The Right To Remain Befuddled

Joe Doakes from Como Park emails:

 

Hilary Clinton repeatedly told the FBI she couldn’t recall details of her email server, security clearance, briefing details.  Trump supporters say she’s still suffering from the concussion in 2012.  I say her inability to recall is not evidence of absent-mindedness, it’s a criminal defense necessity in a politicized law enforcement environment and she knows it, first-hand, from prior experience.

 Remember Scooter Libby, convicted because he “lied” to the FBI about who “outed” Valerie Plame to him?  Libby didn’t “out” Valerie Plame – that was Richard Armitage, which the prosecutors knew all along – but they were digging into who told who.  Libby claimed he learned it from Tim Russert, who denied saying it. 

 Even the Wall Street Journal concluded the entire case was a political witch hunt based on false evidence and a colossal waste of money.  But Libby remains a disbarred convicted felon.

Hillary is smart enough to know you NEVER say anything, NEVER remember anything, NEVER concede anything to the cops. 

Which is not the same as saying she doesn’t actually remember.

 Only that she can’t be convicted.

 Joe Doakes

10 thoughts on “The Right To Remain Befuddled

  1. Deny.

    Deny.

    And then deny.

    If that doesn’t work, ask for an attorney. Let them present the evidence in court.

    How it’s done.

  2. Yes, she doesn’t remember, uh-huh, like she didn’t remember anything about Whitewater or a host of other things, but what is known is enough to convict her, I think. Obstruction of justice, destruction of government records, failure to keep classified information secure, perjury…..
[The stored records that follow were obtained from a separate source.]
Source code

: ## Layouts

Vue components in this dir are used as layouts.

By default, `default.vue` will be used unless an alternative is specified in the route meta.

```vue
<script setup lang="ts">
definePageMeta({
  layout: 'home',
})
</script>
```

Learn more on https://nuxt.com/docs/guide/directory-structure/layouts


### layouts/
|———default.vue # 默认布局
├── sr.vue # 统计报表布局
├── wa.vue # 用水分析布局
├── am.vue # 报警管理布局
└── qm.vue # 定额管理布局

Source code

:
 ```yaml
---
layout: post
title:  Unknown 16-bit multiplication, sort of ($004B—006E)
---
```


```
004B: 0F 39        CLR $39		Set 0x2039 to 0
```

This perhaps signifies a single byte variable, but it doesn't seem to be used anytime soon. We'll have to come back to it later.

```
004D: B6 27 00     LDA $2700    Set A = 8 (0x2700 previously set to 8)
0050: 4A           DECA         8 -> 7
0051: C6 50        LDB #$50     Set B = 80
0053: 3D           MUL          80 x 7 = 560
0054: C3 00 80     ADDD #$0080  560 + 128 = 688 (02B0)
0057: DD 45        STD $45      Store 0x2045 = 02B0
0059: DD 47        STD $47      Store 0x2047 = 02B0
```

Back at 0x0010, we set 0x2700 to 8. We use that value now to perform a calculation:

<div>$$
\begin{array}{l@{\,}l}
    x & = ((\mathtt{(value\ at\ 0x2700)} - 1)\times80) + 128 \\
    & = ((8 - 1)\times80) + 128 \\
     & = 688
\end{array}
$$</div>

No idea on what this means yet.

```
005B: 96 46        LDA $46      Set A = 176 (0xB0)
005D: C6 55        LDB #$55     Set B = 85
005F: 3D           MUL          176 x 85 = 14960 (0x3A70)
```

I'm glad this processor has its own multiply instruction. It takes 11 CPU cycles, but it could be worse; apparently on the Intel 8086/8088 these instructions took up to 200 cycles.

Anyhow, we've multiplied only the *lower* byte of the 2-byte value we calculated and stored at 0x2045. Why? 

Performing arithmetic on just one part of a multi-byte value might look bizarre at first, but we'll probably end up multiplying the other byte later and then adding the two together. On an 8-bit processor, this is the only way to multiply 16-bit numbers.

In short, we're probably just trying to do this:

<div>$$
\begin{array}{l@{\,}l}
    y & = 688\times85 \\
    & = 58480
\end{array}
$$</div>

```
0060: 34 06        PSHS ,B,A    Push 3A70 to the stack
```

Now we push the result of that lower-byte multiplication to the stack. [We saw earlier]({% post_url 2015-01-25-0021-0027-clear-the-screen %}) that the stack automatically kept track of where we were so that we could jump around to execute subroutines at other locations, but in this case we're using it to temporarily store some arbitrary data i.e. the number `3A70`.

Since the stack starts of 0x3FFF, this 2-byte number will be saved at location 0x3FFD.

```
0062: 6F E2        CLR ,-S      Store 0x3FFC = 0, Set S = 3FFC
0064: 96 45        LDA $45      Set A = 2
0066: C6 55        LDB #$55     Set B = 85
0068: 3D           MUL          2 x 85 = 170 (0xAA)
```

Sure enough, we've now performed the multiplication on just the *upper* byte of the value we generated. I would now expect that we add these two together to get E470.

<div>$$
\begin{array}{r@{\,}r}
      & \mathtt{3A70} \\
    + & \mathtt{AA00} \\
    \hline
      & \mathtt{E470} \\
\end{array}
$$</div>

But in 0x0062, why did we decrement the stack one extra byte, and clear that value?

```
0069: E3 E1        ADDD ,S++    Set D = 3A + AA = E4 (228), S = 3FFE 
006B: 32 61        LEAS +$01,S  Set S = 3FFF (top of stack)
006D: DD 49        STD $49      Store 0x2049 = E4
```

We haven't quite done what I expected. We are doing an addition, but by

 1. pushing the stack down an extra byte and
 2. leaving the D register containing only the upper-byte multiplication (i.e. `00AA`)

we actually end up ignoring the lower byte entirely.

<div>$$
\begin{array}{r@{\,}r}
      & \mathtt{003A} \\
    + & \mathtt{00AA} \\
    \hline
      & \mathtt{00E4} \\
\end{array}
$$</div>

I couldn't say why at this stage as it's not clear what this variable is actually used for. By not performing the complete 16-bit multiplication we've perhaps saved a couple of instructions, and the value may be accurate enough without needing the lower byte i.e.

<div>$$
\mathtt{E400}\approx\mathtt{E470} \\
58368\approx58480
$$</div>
  3. Notice who was the boss of the persecutor (oops, prosecutor) who put Libby in jail. Same guy who wouldn’t prosecute obvious crimes against Hilliary allowed Peter Fitzgerald to continue an investigation into actions that were not a crime.

    Gotta remember nerdbert’s advice. I remember my carry permit instructor reminding people that lawyers interrogating people on the stand are not under oath–but they’ll make a big show of you being under oath to try and destroy your testimony. He mused that it would be fun to see a witness, when asked “You DO remember you’re under oath, right?”, to respond “Yes, counsel, I am under oath and you are not. Let the court and jury know.”

  4. The guy who put Libby in prison knew who outed Plame before he asked his first question. Libby’s boss knew that. Sucks to be him.

  5. Bush not fully pardoning Libby at the end of his term baffles my mind. Extremely disappointing IMHO.

  6. I think the trick with why Libby was not pardoned was because of how he was convicted; more or less, according to the indictment (as rendered by Powerline), his testimony was contradicted on essential points by no less than twelve other witnesses, witnesses whose testimonies largely agreed with each other. So you’ve got pretty clear perjury/obstruction of justice AND doing things that could have gotten innocents thrown under the bus. I would guess that’s hard to forgive.